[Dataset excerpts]
== Segment start ==

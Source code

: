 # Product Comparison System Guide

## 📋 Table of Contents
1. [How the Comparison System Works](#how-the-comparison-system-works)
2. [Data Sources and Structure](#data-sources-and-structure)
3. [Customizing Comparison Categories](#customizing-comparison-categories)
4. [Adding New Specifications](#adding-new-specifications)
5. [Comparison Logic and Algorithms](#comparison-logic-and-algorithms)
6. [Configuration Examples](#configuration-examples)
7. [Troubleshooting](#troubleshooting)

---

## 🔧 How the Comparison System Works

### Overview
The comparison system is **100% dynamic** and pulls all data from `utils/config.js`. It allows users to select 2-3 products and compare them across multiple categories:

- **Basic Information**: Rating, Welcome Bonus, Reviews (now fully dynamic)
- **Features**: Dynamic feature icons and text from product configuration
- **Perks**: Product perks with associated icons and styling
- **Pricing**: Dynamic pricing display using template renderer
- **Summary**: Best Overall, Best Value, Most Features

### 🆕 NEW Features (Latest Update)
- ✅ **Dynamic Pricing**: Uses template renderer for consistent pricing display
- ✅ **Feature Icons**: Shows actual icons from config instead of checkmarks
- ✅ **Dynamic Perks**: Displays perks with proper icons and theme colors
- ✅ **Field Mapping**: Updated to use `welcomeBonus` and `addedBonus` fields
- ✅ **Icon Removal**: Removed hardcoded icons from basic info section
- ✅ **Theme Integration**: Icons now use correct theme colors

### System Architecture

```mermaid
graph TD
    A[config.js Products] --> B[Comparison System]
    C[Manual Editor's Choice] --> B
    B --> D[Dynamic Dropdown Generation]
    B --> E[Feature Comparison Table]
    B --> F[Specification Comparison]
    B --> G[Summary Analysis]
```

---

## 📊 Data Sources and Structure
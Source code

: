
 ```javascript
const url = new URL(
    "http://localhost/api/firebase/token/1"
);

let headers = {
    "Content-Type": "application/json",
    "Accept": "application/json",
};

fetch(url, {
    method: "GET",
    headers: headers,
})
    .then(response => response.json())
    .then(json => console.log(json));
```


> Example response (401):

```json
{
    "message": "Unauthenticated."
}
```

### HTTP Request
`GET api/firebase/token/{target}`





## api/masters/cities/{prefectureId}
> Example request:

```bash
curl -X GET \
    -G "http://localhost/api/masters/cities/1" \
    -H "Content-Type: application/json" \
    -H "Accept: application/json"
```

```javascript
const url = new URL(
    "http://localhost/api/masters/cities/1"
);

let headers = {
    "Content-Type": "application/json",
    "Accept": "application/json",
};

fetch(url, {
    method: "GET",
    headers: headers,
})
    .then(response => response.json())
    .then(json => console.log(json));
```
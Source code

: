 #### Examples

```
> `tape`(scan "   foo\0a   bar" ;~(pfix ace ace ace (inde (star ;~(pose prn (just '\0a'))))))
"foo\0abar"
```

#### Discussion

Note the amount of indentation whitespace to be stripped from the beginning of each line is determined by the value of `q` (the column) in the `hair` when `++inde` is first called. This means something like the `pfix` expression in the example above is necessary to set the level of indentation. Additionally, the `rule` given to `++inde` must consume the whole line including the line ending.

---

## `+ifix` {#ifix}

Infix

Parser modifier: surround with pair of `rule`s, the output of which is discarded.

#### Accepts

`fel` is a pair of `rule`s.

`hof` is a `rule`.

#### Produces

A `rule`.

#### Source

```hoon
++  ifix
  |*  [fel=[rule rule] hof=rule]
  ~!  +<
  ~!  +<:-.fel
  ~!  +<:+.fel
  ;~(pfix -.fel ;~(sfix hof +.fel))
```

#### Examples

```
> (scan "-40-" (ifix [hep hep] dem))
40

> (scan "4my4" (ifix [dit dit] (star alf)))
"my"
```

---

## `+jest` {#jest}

== Segment end ==

* What you should do *
Set out every record in full, exactly as given.

* Solution to the exercise *
Source code

: # Product Comparison System Guide

## 📋 Table of Contents
1. [How the Comparison System Works](#how-the-comparison-system-works)
2. [Data Sources and Structure](#data-sources-and-structure)
3. [Customizing Comparison Categories](#customizing-comparison-categories)
4. [Adding New Specifications](#adding-new-specifications)
5. [Comparison Logic and Algorithms](#comparison-logic-and-algorithms)
6. [Configuration Examples](#configuration-examples)
7. [Troubleshooting](#troubleshooting)

---

## 🔧 How the Comparison System Works

### Overview
The comparison system is **100% dynamic** and pulls all data from `utils/config.js`. It allows users to select 2-3 products and compare them across multiple categories:

- **Basic Information**: Rating, Welcome Bonus, Reviews (now fully dynamic)
- **Features**: Dynamic feature icons and text from product configuration
- **Perks**: Product perks with associated icons and styling
- **Pricing**: Dynamic pricing display using template renderer
- **Summary**: Best Overall, Best Value, Most Features

### 🆕 NEW Features (Latest Update)
- ✅ **Dynamic Pricing**: Uses template renderer for consistent pricing display
- ✅ **Feature Icons**: Shows actual icons from config instead of checkmarks
- ✅ **Dynamic Perks**: Displays perks with proper icons and theme colors
- ✅ **Field Mapping**: Updated to use `welcomeBonus` and `addedBonus` fields
- ✅ **Icon Removal**: Removed hardcoded icons from basic info section
- ✅ **Theme Integration**: Icons now use correct theme colors

### System Architecture

```mermaid
graph TD
    A[config.js Products] --> B[Comparison System]
    C[Manual Editor's Choice] --> B
    B --> D[Dynamic Dropdown Generation]
    B --> E[Feature Comparison Table]
    B --> F[Specification Comparison]
    B --> G[Summary Analysis]
```

---

## 📊 Data Sources and Structure
Source code

:
 ```javascript
const url = new URL(
    "http://localhost/api/firebase/token/1"
);

let headers = {
    "Content-Type": "application/json",
    "Accept": "application/json",
};

fetch(url, {
    method: "GET",
    headers: headers,
})
    .then(response => response.json())
    .then(json => console.log(json));
```


> Example response (401):

```json
{
    "message": "Unauthenticated."
}
```

### HTTP Request
`GET api/firebase/token/{target}`





## api/masters/cities/{prefectureId}
> Example request:

```bash
curl -X GET \
    -G "http://localhost/api/masters/cities/1" \
    -H "Content-Type: application/json" \
    -H "Accept: application/json"
```

```javascript
const url = new URL(
    "http://localhost/api/masters/cities/1"
);

let headers = {
    "Content-Type": "application/json",
    "Accept": "application/json",
};

fetch(url, {
    method: "GET",
    headers: headers,
})
    .then(response => response.json())
    .then(json => console.log(json));
```
Source code

: #### Examples

```
> `tape`(scan "   foo\0a   bar" ;~(pfix ace ace ace (inde (star ;~(pose prn (just '\0a'))))))
"foo\0abar"
```

#### Discussion

Note the amount of indentation whitespace to be stripped from the beginning of each line is determined by the value of `q` (the column) in the `hair` when `++inde` is first called. This means something like the `pfix` expression in the example above is necessary to set the level of indentation. Additionally, the `rule` given to `++inde` must consume the whole line including the line ending.

---

## `+ifix` {#ifix}

Infix

Parser modifier: surround with pair of `rule`s, the output of which is discarded.

#### Accepts

`fel` is a pair of `rule`s.

`hof` is a `rule`.

#### Produces

A `rule`.

#### Source

```hoon
++  ifix
  |*  [fel=[rule rule] hof=rule]
  ~!  +<
  ~!  +<:-.fel
  ~!  +<:+.fel
  ;~(pfix -.fel ;~(sfix hof +.fel))
```

#### Examples

```
> (scan "-40-" (ifix [hep hep] dem))
40

> (scan "4my4" (ifix [dit dit] (star alf)))
"my"
```

---

## `+jest` {#jest}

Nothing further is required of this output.